Start of Exercise materials

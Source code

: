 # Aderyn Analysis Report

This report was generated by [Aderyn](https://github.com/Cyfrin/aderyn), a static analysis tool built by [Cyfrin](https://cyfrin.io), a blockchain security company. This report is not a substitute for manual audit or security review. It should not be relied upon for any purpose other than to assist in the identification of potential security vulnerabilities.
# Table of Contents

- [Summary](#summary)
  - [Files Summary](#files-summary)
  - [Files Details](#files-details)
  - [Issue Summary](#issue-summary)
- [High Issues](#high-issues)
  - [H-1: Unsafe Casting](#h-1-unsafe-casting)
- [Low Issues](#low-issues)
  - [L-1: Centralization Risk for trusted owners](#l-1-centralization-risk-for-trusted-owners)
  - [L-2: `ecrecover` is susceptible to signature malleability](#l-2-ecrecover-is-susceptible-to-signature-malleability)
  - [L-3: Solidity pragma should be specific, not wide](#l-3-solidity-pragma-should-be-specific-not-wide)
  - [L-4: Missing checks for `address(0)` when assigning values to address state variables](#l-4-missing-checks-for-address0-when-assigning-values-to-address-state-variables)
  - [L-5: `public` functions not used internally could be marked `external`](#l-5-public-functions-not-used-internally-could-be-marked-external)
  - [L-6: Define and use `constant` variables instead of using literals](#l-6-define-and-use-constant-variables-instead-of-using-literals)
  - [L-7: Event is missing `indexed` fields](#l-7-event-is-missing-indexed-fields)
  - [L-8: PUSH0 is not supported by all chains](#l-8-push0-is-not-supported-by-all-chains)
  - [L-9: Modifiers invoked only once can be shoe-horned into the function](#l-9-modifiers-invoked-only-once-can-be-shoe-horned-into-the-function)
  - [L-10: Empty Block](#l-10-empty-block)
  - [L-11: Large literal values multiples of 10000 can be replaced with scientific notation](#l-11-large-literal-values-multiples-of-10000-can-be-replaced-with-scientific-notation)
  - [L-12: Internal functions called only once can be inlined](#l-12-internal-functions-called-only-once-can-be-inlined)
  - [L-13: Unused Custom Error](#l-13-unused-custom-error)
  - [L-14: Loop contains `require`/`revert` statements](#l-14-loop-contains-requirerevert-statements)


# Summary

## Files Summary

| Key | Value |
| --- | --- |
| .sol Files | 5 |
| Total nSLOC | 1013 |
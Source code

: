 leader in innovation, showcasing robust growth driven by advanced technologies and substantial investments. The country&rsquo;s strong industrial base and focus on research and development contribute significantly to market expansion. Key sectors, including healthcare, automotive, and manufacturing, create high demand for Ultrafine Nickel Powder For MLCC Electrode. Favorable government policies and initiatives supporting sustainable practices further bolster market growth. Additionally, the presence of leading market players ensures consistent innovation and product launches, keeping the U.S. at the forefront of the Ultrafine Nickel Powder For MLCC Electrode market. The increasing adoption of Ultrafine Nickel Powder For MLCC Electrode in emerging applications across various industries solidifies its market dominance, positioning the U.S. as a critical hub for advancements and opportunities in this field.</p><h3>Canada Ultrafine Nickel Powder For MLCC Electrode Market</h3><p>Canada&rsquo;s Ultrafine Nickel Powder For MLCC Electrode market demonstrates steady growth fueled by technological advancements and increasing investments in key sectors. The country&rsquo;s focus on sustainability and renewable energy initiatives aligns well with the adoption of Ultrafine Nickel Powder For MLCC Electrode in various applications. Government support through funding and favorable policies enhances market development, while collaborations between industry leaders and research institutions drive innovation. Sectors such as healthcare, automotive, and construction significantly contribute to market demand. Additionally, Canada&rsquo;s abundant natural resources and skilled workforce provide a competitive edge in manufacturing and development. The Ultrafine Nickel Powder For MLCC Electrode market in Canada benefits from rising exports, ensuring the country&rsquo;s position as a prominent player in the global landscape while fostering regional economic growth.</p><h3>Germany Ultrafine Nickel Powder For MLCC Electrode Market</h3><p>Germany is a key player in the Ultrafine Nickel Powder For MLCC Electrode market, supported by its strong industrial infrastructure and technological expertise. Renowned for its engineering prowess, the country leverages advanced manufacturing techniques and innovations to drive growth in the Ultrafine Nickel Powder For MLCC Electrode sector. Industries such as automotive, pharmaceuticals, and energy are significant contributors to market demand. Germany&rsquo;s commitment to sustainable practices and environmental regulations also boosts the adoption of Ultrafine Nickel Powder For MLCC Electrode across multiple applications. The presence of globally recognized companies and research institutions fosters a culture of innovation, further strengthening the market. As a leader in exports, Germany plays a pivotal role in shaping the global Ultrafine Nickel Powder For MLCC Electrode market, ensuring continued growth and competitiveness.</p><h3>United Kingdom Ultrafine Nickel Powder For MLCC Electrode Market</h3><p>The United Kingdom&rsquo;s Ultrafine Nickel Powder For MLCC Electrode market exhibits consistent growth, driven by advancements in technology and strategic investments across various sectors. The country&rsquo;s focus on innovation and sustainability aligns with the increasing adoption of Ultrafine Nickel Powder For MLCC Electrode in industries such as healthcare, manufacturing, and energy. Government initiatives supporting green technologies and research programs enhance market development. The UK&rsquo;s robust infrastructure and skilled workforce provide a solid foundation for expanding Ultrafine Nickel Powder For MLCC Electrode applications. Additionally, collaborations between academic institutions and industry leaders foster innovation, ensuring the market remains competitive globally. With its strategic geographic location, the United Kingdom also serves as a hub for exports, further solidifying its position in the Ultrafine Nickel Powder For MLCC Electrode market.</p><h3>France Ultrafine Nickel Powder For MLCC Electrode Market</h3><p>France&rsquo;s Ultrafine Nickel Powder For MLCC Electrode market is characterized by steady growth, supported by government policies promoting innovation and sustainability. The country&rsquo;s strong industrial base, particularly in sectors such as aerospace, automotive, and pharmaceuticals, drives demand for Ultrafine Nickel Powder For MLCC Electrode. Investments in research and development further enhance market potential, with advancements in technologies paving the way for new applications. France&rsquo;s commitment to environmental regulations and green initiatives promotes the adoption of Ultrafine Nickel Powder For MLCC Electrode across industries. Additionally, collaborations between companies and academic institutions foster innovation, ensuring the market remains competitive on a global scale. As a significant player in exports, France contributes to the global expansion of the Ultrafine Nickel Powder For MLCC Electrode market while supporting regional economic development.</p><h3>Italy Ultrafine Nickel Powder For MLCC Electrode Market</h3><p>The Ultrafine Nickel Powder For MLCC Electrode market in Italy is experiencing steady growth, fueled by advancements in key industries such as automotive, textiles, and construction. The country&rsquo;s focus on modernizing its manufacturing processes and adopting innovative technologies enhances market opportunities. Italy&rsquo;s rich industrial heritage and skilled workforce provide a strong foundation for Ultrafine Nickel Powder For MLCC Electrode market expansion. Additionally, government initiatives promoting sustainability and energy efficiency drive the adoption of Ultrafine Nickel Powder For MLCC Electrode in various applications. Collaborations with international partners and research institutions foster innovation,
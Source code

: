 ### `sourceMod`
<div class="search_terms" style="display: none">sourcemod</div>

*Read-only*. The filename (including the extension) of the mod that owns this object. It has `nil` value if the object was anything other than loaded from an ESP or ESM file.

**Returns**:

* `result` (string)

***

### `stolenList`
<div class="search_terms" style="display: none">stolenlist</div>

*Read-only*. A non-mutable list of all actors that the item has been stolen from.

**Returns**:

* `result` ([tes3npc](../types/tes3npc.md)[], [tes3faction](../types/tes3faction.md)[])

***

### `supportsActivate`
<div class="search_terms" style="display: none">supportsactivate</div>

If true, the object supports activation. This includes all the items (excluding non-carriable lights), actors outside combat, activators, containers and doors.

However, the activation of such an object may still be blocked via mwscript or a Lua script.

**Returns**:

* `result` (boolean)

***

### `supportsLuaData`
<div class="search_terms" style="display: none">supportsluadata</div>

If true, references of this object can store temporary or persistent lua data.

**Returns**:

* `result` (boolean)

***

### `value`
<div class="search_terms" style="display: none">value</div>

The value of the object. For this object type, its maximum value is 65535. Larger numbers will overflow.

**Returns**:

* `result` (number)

End of Exercise materials

§ **Directions for this task**
Where in the records above does the word "result" appear? Copy each line that holds it.

§ **Answer to the problem**
* `result` (string)
* `result` ([tes3npc](../types/tes3npc.md)[], [tes3faction](../types/tes3faction.md)[])
* `result` (boolean)
* `result` (boolean)
* `result` (number)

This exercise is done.